### YOUR INSTRUCTIONS
Quote the records that follow in full, leaving the pictures out.
(DATA)
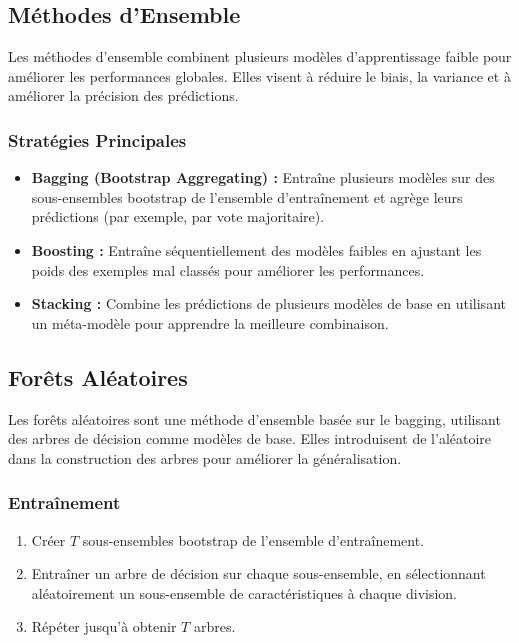 \documentclass[a4paper,portrait]{article}
\begin{document}
\begin{multicols}{2}
\subsection{Méthodes d'Ensemble}

Les méthodes d'ensemble combinent plusieurs modèles d'apprentissage faible pour améliorer les performances globales. Elles visent à réduire le biais, la variance et à améliorer la précision des prédictions.

\subsubsection{Stratégies Principales}
\begin{itemize}
    \item \textbf{Bagging (Bootstrap Aggregating) :} Entraîne plusieurs modèles sur des sous-ensembles bootstrap de l'ensemble d'entraînement et agrège leurs prédictions (par exemple, par vote majoritaire).
    \item \textbf{Boosting :} Entraîne séquentiellement des modèles faibles en ajustant les poids des exemples mal classés pour améliorer les performances.
    \item \textbf{Stacking :} Combine les prédictions de plusieurs modèles de base en utilisant un méta-modèle pour apprendre la meilleure combinaison.
\end{itemize}

\subsection{Forêts Aléatoires}

Les forêts aléatoires sont une méthode d'ensemble basée sur le bagging, utilisant des arbres de décision comme modèles de base. Elles introduisent de l'aléatoire dans la construction des arbres pour améliorer la généralisation.

\subsubsection{Entraînement}
\begin{enumerate}
    \item Créer \( T \) sous-ensembles bootstrap de l'ensemble d'entraînement.
    \item Entraîner un arbre de décision sur chaque sous-ensemble, en sélectionnant aléatoirement un sous-ensemble de caractéristiques à chaque division.
    \item Répéter jusqu'à obtenir \( T \) arbres.
\end{enumerate}


\end{multicols}
\end{document}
(End DATA)
### WRITTEN REPLY
 \documentclass[a4paper,portrait]{article}
\begin{document}
\begin{multicols}{2}
\subsection{Méthodes d'Ensemble}

Les méthodes d'ensemble combinent plusieurs modèles d'apprentissage faible pour améliorer les performances globales. Elles visent à réduire le biais, la variance et à améliorer la précision des prédictions.

\subsubsection{Stratégies Principales}
\begin{itemize}
    \item \textbf{Bagging (Bootstrap Aggregating) :} Entraîne plusieurs modèles sur des sous-ensembles bootstrap de l'ensemble d'entraînement et agrège leurs prédictions (par exemple, par vote majoritaire).
    \item \textbf{Boosting :} Entraîne séquentiellement des modèles faibles en ajustant les poids des exemples mal classés pour améliorer les performances.
    \item \textbf{Stacking :} Combine les prédictions de plusieurs modèles de base en utilisant un méta-modèle pour apprendre la meilleure combinaison.
\end{itemize}

\subsection{Forêts Aléatoires}

Les forêts aléatoires sont une méthode d'ensemble basée sur le bagging, utilisant des arbres de décision comme modèles de base. Elles introduisent de l'aléatoire dans la construction des arbres pour améliorer la généralisation.

\subsubsection{Entraînement}
\begin{enumerate}
    \item Créer \( T \) sous-ensembles bootstrap de l'ensemble d'entraînement.
    \item Entraîner un arbre de décision sur chaque sous-ensemble, en sélectionnant aléatoirement un sous-ensemble de caractéristiques à chaque division.
    \item Répéter jusqu'à obtenir \( T \) arbres.
\end{enumerate}


\end{multicols}
\end{document}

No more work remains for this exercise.